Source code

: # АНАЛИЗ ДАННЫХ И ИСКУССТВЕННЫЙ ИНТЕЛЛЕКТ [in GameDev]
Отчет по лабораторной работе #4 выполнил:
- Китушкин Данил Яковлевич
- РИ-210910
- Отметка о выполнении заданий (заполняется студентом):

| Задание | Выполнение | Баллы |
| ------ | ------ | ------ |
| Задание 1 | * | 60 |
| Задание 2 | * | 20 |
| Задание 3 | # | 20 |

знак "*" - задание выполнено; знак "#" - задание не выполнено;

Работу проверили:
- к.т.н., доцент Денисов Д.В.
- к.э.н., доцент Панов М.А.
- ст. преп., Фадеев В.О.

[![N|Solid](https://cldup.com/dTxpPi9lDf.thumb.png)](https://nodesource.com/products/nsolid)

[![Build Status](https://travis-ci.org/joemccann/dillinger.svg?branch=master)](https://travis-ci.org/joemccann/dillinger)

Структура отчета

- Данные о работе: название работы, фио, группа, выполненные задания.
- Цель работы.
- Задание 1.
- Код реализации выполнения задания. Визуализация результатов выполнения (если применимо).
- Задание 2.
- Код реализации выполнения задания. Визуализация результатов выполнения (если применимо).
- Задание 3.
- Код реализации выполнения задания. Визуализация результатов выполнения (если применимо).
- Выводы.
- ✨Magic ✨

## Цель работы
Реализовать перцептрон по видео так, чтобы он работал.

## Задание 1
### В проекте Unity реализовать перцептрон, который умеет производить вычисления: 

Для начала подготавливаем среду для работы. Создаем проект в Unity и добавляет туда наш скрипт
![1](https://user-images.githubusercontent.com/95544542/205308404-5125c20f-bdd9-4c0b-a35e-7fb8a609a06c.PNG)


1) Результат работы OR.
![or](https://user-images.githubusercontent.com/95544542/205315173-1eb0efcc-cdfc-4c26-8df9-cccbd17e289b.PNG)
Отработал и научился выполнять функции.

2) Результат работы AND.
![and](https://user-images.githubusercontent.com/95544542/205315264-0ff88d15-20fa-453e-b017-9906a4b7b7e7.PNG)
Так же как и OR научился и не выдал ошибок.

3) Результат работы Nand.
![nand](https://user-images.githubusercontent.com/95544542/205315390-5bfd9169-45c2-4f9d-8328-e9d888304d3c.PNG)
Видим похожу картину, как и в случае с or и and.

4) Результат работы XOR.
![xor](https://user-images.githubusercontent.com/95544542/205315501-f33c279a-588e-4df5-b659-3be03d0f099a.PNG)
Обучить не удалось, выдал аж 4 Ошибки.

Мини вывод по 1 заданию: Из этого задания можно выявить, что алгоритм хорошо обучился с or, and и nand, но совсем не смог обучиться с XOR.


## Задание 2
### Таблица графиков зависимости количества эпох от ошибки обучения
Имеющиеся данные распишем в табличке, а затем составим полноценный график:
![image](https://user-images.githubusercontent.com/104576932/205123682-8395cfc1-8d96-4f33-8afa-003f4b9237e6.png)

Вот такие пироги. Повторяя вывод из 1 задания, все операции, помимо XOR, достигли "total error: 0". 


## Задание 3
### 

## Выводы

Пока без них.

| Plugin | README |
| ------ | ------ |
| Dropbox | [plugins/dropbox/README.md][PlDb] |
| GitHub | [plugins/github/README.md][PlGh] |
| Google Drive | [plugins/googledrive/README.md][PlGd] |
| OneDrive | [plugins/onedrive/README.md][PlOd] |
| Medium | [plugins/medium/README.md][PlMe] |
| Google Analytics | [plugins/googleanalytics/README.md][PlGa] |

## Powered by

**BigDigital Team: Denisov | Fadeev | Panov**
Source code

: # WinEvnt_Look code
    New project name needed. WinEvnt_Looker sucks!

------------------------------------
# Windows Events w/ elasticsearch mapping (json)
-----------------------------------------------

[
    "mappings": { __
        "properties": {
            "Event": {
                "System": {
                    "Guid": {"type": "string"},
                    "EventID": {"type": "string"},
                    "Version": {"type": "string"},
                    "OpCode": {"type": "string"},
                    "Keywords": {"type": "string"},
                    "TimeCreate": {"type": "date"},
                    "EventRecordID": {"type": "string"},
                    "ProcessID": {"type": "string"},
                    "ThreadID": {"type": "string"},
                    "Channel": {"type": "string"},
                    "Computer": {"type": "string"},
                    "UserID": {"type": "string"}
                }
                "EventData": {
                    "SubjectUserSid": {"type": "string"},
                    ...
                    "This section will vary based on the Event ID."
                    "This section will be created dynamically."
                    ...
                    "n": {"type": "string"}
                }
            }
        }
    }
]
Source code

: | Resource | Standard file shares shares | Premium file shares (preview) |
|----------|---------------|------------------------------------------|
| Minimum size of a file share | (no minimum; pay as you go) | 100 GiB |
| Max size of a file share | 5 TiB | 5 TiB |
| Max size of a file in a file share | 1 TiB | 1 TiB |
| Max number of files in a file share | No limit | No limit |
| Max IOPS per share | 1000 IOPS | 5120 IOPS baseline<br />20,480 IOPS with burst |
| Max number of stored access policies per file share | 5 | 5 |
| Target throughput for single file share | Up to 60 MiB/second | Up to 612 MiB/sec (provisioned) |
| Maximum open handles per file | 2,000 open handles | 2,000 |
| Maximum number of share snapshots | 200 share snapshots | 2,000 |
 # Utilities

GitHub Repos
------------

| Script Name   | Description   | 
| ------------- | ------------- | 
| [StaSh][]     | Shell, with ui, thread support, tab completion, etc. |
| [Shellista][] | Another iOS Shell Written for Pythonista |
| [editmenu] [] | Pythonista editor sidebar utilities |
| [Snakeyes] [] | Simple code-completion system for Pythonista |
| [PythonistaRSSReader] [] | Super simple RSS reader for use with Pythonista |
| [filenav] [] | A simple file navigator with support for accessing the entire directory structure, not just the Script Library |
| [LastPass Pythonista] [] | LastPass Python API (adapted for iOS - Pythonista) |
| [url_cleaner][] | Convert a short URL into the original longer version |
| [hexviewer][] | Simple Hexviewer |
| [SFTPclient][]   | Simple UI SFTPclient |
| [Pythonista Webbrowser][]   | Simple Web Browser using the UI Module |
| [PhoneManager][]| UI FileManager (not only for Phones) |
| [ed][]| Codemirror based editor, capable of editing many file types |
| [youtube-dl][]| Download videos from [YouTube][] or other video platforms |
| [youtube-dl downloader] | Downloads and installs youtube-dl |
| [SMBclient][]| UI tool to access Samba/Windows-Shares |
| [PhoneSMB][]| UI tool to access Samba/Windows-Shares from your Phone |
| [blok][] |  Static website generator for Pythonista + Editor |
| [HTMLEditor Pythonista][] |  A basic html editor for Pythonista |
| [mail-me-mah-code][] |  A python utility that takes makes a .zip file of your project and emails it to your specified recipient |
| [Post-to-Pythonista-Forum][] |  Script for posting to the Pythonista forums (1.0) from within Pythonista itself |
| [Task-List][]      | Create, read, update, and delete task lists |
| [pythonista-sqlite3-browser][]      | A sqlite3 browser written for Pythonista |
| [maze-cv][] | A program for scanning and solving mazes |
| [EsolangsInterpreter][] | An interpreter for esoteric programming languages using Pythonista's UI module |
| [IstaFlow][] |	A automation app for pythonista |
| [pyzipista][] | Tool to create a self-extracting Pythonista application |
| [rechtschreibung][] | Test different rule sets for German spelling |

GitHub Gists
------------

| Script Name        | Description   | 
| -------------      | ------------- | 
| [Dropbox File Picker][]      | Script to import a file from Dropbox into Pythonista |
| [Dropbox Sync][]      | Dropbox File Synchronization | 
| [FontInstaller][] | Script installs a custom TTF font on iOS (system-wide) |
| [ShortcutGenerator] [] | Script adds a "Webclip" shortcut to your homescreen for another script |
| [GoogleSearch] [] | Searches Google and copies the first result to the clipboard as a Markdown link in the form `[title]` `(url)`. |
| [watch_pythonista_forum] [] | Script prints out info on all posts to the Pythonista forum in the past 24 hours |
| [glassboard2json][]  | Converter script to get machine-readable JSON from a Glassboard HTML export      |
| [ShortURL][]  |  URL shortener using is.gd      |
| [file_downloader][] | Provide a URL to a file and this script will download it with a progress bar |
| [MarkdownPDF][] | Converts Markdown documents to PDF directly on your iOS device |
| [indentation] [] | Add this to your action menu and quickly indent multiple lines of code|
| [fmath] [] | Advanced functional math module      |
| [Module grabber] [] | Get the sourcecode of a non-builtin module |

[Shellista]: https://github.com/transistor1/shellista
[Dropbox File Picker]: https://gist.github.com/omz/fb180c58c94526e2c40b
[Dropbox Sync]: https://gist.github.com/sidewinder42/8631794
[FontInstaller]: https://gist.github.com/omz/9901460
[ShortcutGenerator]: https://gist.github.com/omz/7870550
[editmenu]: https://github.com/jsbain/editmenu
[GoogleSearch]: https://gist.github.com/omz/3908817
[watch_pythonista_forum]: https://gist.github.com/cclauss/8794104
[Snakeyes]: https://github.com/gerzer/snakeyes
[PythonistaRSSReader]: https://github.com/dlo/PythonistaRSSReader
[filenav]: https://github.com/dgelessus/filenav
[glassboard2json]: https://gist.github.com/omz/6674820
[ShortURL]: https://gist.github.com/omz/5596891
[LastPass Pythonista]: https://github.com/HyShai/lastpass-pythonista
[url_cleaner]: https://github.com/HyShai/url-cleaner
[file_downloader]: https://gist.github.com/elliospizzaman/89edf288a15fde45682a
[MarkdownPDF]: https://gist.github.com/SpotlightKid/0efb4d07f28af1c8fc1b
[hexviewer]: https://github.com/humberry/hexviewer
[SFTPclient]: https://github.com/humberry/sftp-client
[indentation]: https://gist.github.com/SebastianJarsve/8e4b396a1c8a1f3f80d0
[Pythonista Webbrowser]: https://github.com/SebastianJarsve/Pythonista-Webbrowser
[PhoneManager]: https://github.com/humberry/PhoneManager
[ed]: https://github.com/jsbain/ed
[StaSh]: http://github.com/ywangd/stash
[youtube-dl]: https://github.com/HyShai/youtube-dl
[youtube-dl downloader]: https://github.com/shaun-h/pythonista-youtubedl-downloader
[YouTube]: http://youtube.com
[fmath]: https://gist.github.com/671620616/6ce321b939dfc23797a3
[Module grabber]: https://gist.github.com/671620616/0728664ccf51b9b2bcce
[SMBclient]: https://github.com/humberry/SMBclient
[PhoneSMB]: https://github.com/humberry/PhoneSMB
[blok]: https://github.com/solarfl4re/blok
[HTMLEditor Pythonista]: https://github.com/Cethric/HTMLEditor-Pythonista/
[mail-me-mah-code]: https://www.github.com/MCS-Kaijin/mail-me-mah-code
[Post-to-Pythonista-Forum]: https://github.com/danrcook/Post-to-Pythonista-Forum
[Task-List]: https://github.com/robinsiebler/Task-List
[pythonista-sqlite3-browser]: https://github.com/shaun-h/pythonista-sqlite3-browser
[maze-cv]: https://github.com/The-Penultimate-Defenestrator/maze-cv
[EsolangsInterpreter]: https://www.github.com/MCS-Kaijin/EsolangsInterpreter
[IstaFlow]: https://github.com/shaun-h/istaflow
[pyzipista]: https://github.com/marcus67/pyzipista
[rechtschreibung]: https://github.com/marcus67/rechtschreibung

____

WORK REQUIRED> Wherever a line of the data above contains "jsbain", copy that line.

FINISHED TASK>
[editmenu]: https://github.com/jsbain/editmenu
[ed]: https://github.com/jsbain/ed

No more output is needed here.